Logan Durrell Ice (born May 27, 1995) is an American former professional baseball catcher.

==Career==
Ice attended Governor John R. Rogers High School in Puyallup, Washington. In his freshman year, he became the starting catcher for the school's varsity baseball team.

Not selected in the 2013 MLB draft, Ice enrolled at Oregon State University and played college baseball for the Oregon State Beavers. He became the team's starting catcher as a freshman, starting in 53 of the team's 59 games that year. Known for his defensive abilities, Ice only batted .250. His batting average improved to .276 in his sophomore year. After the 2015 season, he played collegiate summer baseball with the Falmouth Commodores of the Cape Cod Baseball League. In his junior year, Ice batted .310 with seven home runs and 39 RBIs in 54 games, and threw out 44% of attempted base stealers. Ice was named to the Pac-12 Conference's First Team and was named the Pac-12 Defensive Player of the Year and a finalist for the Johnny Bench Award.

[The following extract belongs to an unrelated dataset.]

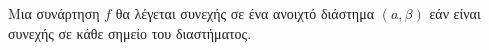 Μια συνάρτηση $ f $ θα λέγεται συνεχής σε ένα ανοιχτό διάστημα $ (a,\beta) $ εάν είναι συνεχής σε κάθε σημείο του διαστήματος.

The Cleveland Indians selected Ice with the 72nd overall selection of the 2016 MLB draft. Ice signed with the Indians, receiving an $850,000 signing bonus. He spent his first professional season with the Mahoning Valley Scrappers where he batted .198 with two home runs and eight RBIs in 39 games. In 2017, he played for the Lake County Captains, posting a .228 batting average with 11 home runs and 42 RBIs in 93 games, and in 2018, he played with both the Lynchburg Hillcats and the Akron RubberDucks, batting .208 with one home run and 29 RBIs in sixty games between both teams. In 2019, with the Akron RubberDucks, he batted .180 with four home runs and 22 RBIs in 79 games.

In October 2019, Ice appeared on the NPR podcast Planet Money.

In January 2020, Ice announced his retirement as an active player, and per his LinkedIn was working as a baseball instructor in Vancouver, Washington.